Evolution The Human Story PDF
Evolution The Human Story PDF Free Download
As humans, we are aware of ourselves. We each have a strong sense of self that emanates from our unique consciousness, and which seems to naturally lead us to ask questions about who we are, and where we come from. Like no other animal, we seem to have a very deep-seated need to know ourselves. For thousands of years, humans have attempted to answer questions about our origin, our place in the natural world, and our relationship with other forms of life. Religion and philosophy may provide one way of exploring these questions, but science leads us to look for evidence and answers in the world around us, and within us. This empirical approach to age-old questions has revealed extraordinary secrets from our past, allowing us to reach far back in time to investigate our family tree and to meet long-dead ancestors. An evolutionary perspective offers us a deep and rich understanding of ourselves, and places us, as a species, in our own biological and ecological context. We are primates, and this book starts by introducing our living relatives in this group. The next chapter takes us back to the roots of the human family tree, and we meet our ancestors. The Kennis brothers—whose artful reconstructions I have long admired—have produced a host of extraordinary, lifelike, 3D portraits of our ancient relatives. Then we look at the expansion of ancient and modern human species out of Africa, and move on to examine changes in human lifestyles and subsistence as the Ice Age drew to close, and finally to trace the emergence of ancient civilizations across the globe.

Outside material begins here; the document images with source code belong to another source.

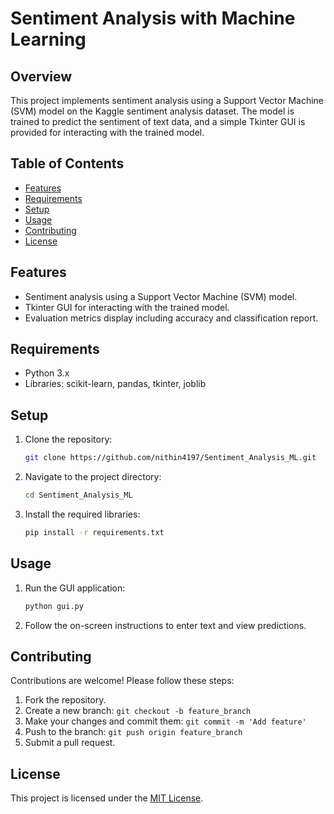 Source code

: 
# Sentiment Analysis with Machine Learning

## Overview

This project implements sentiment analysis using a Support Vector Machine (SVM) model on the Kaggle sentiment analysis dataset. The model is trained to predict the sentiment of text data, and a simple Tkinter GUI is provided for interacting with the trained model.

## Table of Contents

- [Features](#features)
- [Requirements](#requirements)
- [Setup](#setup)
- [Usage](#usage)
- [Contributing](#contributing)
- [License](#license)

## Features

- Sentiment analysis using a Support Vector Machine (SVM) model.
- Tkinter GUI for interacting with the trained model.
- Evaluation metrics display including accuracy and classification report.

## Requirements

- Python 3.x
- Libraries: scikit-learn, pandas, tkinter, joblib

## Setup

1. Clone the repository:

    ```bash
    git clone https://github.com/nithin4197/Sentiment_Analysis_ML.git
    ```

2. Navigate to the project directory:

    ```bash
    cd Sentiment_Analysis_ML
    ```

3. Install the required libraries:

    ```bash
    pip install -r requirements.txt
    ```

## Usage


1. Run the GUI application:

    ```bash
    python gui.py
    ```

2. Follow the on-screen instructions to enter text and view predictions.

## Contributing

Contributions are welcome! Please follow these steps:

1. Fork the repository.
2. Create a new branch: `git checkout -b feature_branch`
3. Make your changes and commit them: `git commit -m 'Add feature'`
4. Push to the branch: `git push origin feature_branch`
5. Submit a pull request.

## License

This project is licensed under the [MIT License](LICENSE).
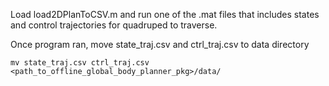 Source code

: Load load2DPlanToCSV.m and run one of the .mat files that includes states and control trajectories for quadruped to traverse.

Once program ran, move state_traj.csv and ctrl_traj.csv to data directory

```
mv state_traj.csv ctrl_traj.csv <path_to_offline_global_body_planner_pkg>/data/
```


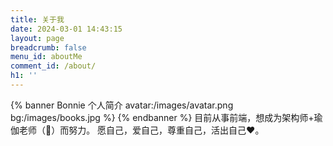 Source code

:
 ```yaml
---
title: 关于我
date: 2024-03-01 14:43:15
layout: page
breadcrumb: false
menu_id: aboutMe
comment_id: /about/
h1: ''
---
```

{% banner Bonnie 个人简介 avatar:/images/avatar.png bg:/images/books.jpg %}
{% endbanner %}
目前从事前端，想成为架构师+瑜伽老师（🎯）而努力。
愿自己，爱自己，尊重自己，活出自己❤️。
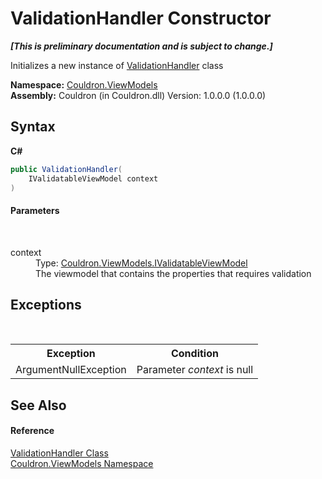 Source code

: # ValidationHandler Constructor 
 _**\[This is preliminary documentation and is subject to change.\]**_

Initializes a new instance of <a href="T_Couldron_ViewModels_ValidationHandler">ValidationHandler</a> class

**Namespace:**&nbsp;<a href="N_Couldron_ViewModels">Couldron.ViewModels</a><br />**Assembly:**&nbsp;Couldron (in Couldron.dll) Version: 1.0.0.0 (1.0.0.0)

## Syntax

**C#**<br />
``` C#
public ValidationHandler(
	IValidatableViewModel context
)
```


#### Parameters
&nbsp;<dl><dt>context</dt><dd>Type: <a href="T_Couldron_ViewModels_IValidatableViewModel">Couldron.ViewModels.IValidatableViewModel</a><br />The viewmodel that contains the properties that requires validation</dd></dl>

## Exceptions
&nbsp;<table><tr><th>Exception</th><th>Condition</th></tr><tr><td>ArgumentNullException</td><td>Parameter *context* is null</td></tr></table>

## See Also


#### Reference
<a href="T_Couldron_ViewModels_ValidationHandler">ValidationHandler Class</a><br /><a href="N_Couldron_ViewModels">Couldron.ViewModels Namespace</a><br /> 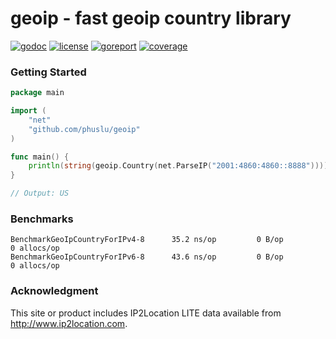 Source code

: # geoip - fast geoip country library

[![godoc](http://img.shields.io/badge/godoc-reference-blue.svg?style=flat)](https://godoc.org/github.com/phuslu/geoip) [![license](http://img.shields.io/badge/license-MIT-red.svg?style=flat)](https://raw.githubusercontent.com/phuslu/geoip/master/LICENSE) [![goreport](https://goreportcard.com/badge/github.com/phuslu/geoip)](https://goreportcard.com/report/github.com/phuslu/geoip) [![coverage](https://img.shields.io/badge/coverage-100%25-brightgreen)](https://gocover.io/github.com/phuslu/geoip)

### Getting Started

```go
package main

import (
	"net"
	"github.com/phuslu/geoip"
)

func main() {
	println(string(geoip.Country(net.ParseIP("2001:4860:4860::8888"))))
}

// Output: US
```

### Benchmarks
```
BenchmarkGeoIpCountryForIPv4-8   	35.2 ns/op	       0 B/op	       0 allocs/op
BenchmarkGeoIpCountryForIPv6-8   	43.6 ns/op	       0 B/op	       0 allocs/op
```

### Acknowledgment
This site or product includes IP2Location LITE data available from http://www.ip2location.com.

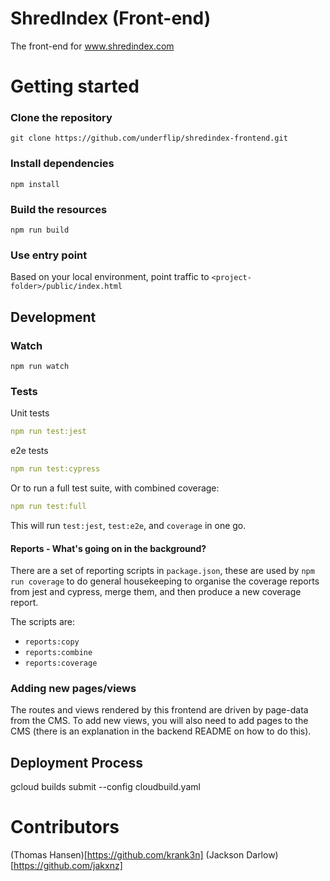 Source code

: # ShredIndex (Front-end)
The front-end for www.shredindex.com

# Getting started

### Clone the repository

```
git clone https://github.com/underflip/shredindex-frontend.git
```

### Install dependencies

```
npm install
```

### Build the resources

```
npm run build
```

### Use entry point

Based on your local environment, point traffic to `<project-folder>/public/index.html`

## Development

### Watch

```
npm run watch
```

### Tests

Unit tests

```yaml
npm run test:jest
```

e2e tests

```yaml
npm run test:cypress
```

Or to run a full test suite, with combined coverage:

```yaml
npm run test:full
```

This will run `test:jest`, `test:e2e`, and `coverage` in one go.

#### Reports - What's going on in the background?

There are a set of reporting scripts in `package.json`, these are used by `npm run coverage` to do general housekeeping to organise the coverage reports from jest and cypress, merge them, and then produce a new coverage report.

The scripts are:

- `reports:copy`
- `reports:combine`
- `reports:coverage`

### Adding new pages/views

The routes and views rendered by this frontend are driven by page-data from the CMS. To add new views, you will also need to add pages to the CMS (there is an explanation in the backend README on how to do this).

## Deployment Process

gcloud builds submit --config cloudbuild.yaml

# Contributors

(Thomas Hansen)[https://github.com/krank3n]
(Jackson Darlow)[https://github.com/jakxnz]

This is not a story of an inexorable rise to power, to worldwide domination and dominion over the rest of the natural world. It is not a story of an inevitable and linear progression, from a life in the trees to great civilizations. Evolution through natural selection may tend to produce greater diversity and complexity over time, but that is not the same thing as “progress.” Evolution unfolds in unpredictable and surprising ways, and it is both humbling and wonderful to realize that there was nothing inevitable about the appearance of our own species on earth; serendipity underlies the greatest achievements of our civilizations.